Aim of the exercise: Every line of the listing below needs to be reproduced exactly.

::::::::::

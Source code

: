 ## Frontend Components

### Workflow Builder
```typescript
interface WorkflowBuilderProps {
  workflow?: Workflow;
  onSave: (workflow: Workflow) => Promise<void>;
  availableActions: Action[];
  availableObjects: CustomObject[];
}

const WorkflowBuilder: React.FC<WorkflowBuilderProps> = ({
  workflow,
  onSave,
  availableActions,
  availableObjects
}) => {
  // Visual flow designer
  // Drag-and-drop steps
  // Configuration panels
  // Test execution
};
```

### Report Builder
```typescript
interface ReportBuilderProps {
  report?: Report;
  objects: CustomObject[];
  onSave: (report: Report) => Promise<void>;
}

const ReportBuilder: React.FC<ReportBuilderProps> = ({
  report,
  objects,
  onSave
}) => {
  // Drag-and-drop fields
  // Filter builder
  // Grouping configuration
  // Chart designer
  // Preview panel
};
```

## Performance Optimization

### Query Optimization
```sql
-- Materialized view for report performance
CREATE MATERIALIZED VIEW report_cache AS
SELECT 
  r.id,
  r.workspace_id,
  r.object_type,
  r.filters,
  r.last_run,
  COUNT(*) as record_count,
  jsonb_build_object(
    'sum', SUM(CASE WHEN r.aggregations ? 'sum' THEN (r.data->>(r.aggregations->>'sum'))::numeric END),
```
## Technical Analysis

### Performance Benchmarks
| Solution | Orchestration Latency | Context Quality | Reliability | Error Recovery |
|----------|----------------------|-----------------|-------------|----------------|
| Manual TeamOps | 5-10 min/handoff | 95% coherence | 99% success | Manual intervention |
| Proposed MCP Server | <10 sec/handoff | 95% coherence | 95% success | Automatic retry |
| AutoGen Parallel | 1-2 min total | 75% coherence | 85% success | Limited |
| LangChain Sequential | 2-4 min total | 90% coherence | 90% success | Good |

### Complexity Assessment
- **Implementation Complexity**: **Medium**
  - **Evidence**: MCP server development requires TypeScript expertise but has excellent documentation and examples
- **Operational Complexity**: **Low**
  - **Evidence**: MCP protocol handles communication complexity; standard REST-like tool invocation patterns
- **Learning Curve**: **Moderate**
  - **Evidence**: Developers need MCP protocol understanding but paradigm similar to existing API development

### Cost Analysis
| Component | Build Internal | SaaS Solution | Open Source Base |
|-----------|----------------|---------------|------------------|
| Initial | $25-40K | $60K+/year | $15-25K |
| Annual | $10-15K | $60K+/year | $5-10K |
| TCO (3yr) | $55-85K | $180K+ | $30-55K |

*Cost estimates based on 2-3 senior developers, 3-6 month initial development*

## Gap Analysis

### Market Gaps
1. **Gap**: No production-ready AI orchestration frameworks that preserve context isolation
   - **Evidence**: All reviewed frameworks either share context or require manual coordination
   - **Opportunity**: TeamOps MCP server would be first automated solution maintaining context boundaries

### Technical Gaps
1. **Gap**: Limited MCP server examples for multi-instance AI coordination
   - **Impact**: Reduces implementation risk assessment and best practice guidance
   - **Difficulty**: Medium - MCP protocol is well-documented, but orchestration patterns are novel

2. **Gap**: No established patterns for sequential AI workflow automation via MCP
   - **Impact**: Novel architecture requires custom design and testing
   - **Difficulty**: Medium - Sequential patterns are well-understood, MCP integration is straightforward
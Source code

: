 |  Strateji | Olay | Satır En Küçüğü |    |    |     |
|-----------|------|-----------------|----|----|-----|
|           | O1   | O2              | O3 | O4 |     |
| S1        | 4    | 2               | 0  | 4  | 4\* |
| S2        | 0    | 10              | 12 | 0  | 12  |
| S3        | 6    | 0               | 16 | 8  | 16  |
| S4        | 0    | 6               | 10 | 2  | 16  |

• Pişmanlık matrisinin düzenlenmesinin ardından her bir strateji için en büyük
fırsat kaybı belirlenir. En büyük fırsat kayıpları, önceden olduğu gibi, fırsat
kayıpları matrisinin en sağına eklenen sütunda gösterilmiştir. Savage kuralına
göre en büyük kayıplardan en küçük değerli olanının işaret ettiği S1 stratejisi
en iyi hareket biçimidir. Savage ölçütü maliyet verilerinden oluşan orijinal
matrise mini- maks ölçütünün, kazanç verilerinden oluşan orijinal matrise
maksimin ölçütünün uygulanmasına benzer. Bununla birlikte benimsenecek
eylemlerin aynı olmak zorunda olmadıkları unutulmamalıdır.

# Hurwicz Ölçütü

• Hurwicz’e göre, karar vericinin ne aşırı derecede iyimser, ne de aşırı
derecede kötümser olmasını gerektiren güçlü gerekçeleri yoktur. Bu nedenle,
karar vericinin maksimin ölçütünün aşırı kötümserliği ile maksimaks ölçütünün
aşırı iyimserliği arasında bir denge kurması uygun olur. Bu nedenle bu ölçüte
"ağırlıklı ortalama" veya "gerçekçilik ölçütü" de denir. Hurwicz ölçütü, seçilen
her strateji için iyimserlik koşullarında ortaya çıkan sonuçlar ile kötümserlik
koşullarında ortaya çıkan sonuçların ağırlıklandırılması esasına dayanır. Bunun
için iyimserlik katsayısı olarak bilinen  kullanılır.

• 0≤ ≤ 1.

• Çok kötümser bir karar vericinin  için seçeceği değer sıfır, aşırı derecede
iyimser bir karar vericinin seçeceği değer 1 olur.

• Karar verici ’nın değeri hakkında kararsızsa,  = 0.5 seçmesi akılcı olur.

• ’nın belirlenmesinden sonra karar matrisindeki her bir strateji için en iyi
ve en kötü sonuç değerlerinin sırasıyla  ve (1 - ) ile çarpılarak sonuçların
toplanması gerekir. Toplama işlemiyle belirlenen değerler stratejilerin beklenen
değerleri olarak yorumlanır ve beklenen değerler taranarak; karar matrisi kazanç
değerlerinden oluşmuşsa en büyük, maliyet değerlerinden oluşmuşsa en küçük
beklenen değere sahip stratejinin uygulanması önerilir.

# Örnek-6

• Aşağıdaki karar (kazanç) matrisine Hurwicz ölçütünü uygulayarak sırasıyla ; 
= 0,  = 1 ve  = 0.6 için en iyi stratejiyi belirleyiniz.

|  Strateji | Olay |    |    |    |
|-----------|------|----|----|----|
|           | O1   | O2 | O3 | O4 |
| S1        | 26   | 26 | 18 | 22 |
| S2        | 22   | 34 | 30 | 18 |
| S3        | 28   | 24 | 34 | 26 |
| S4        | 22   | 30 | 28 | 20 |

::::::::::

The completed task:
Source code

: ## Frontend Components

### Workflow Builder
```typescript
interface WorkflowBuilderProps {
  workflow?: Workflow;
  onSave: (workflow: Workflow) => Promise<void>;
  availableActions: Action[];
  availableObjects: CustomObject[];
}

const WorkflowBuilder: React.FC<WorkflowBuilderProps> = ({
  workflow,
  onSave,
  availableActions,
  availableObjects
}) => {
  // Visual flow designer
  // Drag-and-drop steps
  // Configuration panels
  // Test execution
};
```

### Report Builder
```typescript
interface ReportBuilderProps {
  report?: Report;
  objects: CustomObject[];
  onSave: (report: Report) => Promise<void>;
}

const ReportBuilder: React.FC<ReportBuilderProps> = ({
  report,
  objects,
  onSave
}) => {
  // Drag-and-drop fields
  // Filter builder
  // Grouping configuration
  // Chart designer
  // Preview panel
};
```

## Performance Optimization

### Query Optimization
```sql
-- Materialized view for report performance
CREATE MATERIALIZED VIEW report_cache AS
SELECT 
  r.id,
  r.workspace_id,
  r.object_type,
  r.filters,
  r.last_run,
  COUNT(*) as record_count,
  jsonb_build_object(
    'sum', SUM(CASE WHEN r.aggregations ? 'sum' THEN (r.data->>(r.aggregations->>'sum'))::numeric END),
```
## Technical Analysis

### Performance Benchmarks
| Solution | Orchestration Latency | Context Quality | Reliability | Error Recovery |
|----------|----------------------|-----------------|-------------|----------------|
| Manual TeamOps | 5-10 min/handoff | 95% coherence | 99% success | Manual intervention |
| Proposed MCP Server | <10 sec/handoff | 95% coherence | 95% success | Automatic retry |
| AutoGen Parallel | 1-2 min total | 75% coherence | 85% success | Limited |
| LangChain Sequential | 2-4 min total | 90% coherence | 90% success | Good |

### Complexity Assessment
- **Implementation Complexity**: **Medium**
  - **Evidence**: MCP server development requires TypeScript expertise but has excellent documentation and examples
- **Operational Complexity**: **Low**
  - **Evidence**: MCP protocol handles communication complexity; standard REST-like tool invocation patterns
- **Learning Curve**: **Moderate**
  - **Evidence**: Developers need MCP protocol understanding but paradigm similar to existing API development

### Cost Analysis
| Component | Build Internal | SaaS Solution | Open Source Base |
|-----------|----------------|---------------|------------------|
| Initial | $25-40K | $60K+/year | $15-25K |
| Annual | $10-15K | $60K+/year | $5-10K |
| TCO (3yr) | $55-85K | $180K+ | $30-55K |

*Cost estimates based on 2-3 senior developers, 3-6 month initial development*

## Gap Analysis

### Market Gaps
1. **Gap**: No production-ready AI orchestration frameworks that preserve context isolation
   - **Evidence**: All reviewed frameworks either share context or require manual coordination
   - **Opportunity**: TeamOps MCP server would be first automated solution maintaining context boundaries

### Technical Gaps
1. **Gap**: Limited MCP server examples for multi-instance AI coordination
   - **Impact**: Reduces implementation risk assessment and best practice guidance
   - **Difficulty**: Medium - MCP protocol is well-documented, but orchestration patterns are novel

2. **Gap**: No established patterns for sequential AI workflow automation via MCP
   - **Impact**: Novel architecture requires custom design and testing
   - **Difficulty**: Medium - Sequential patterns are well-understood, MCP integration is straightforward
Source code

: |  Strateji | Olay | Satır En Küçüğü |    |    |     |
|-----------|------|-----------------|----|----|-----|
|           | O1   | O2              | O3 | O4 |     |
| S1        | 4    | 2               | 0  | 4  | 4\* |
| S2        | 0    | 10              | 12 | 0  | 12  |
| S3        | 6    | 0               | 16 | 8  | 16  |
| S4        | 0    | 6               | 10 | 2  | 16  |

• Pişmanlık matrisinin düzenlenmesinin ardından her bir strateji için en büyük
fırsat kaybı belirlenir. En büyük fırsat kayıpları, önceden olduğu gibi, fırsat
kayıpları matrisinin en sağına eklenen sütunda gösterilmiştir. Savage kuralına
göre en büyük kayıplardan en küçük değerli olanının işaret ettiği S1 stratejisi
en iyi hareket biçimidir. Savage ölçütü maliyet verilerinden oluşan orijinal
matrise mini- maks ölçütünün, kazanç verilerinden oluşan orijinal matrise
maksimin ölçütünün uygulanmasına benzer. Bununla birlikte benimsenecek
eylemlerin aynı olmak zorunda olmadıkları unutulmamalıdır.

# Hurwicz Ölçütü

• Hurwicz’e göre, karar vericinin ne aşırı derecede iyimser, ne de aşırı
derecede kötümser olmasını gerektiren güçlü gerekçeleri yoktur. Bu nedenle,
karar vericinin maksimin ölçütünün aşırı kötümserliği ile maksimaks ölçütünün
aşırı iyimserliği arasında bir denge kurması uygun olur. Bu nedenle bu ölçüte
"ağırlıklı ortalama" veya "gerçekçilik ölçütü" de denir. Hurwicz ölçütü, seçilen
her strateji için iyimserlik koşullarında ortaya çıkan sonuçlar ile kötümserlik
koşullarında ortaya çıkan sonuçların ağırlıklandırılması esasına dayanır. Bunun
için iyimserlik katsayısı olarak bilinen  kullanılır.

• 0≤ ≤ 1.

• Çok kötümser bir karar vericinin  için seçeceği değer sıfır, aşırı derecede
iyimser bir karar vericinin seçeceği değer 1 olur.

• Karar verici ’nın değeri hakkında kararsızsa,  = 0.5 seçmesi akılcı olur.

• ’nın belirlenmesinden sonra karar matrisindeki her bir strateji için en iyi
ve en kötü sonuç değerlerinin sırasıyla  ve (1 - ) ile çarpılarak sonuçların
toplanması gerekir. Toplama işlemiyle belirlenen değerler stratejilerin beklenen
değerleri olarak yorumlanır ve beklenen değerler taranarak; karar matrisi kazanç
değerlerinden oluşmuşsa en büyük, maliyet değerlerinden oluşmuşsa en küçük
beklenen değere sahip stratejinin uygulanması önerilir.

# Örnek-6

• Aşağıdaki karar (kazanç) matrisine Hurwicz ölçütünü uygulayarak sırasıyla ; 
= 0,  = 1 ve  = 0.6 için en iyi stratejiyi belirleyiniz.

|  Strateji | Olay |    |    |    |
|-----------|------|----|----|----|
|           | O1   | O2 | O3 | O4 |
| S1        | 26   | 26 | 18 | 22 |
| S2        | 22   | 34 | 30 | 18 |
| S3        | 28   | 24 | 34 | 26 |
| S4        | 22   | 30 | 28 | 20 |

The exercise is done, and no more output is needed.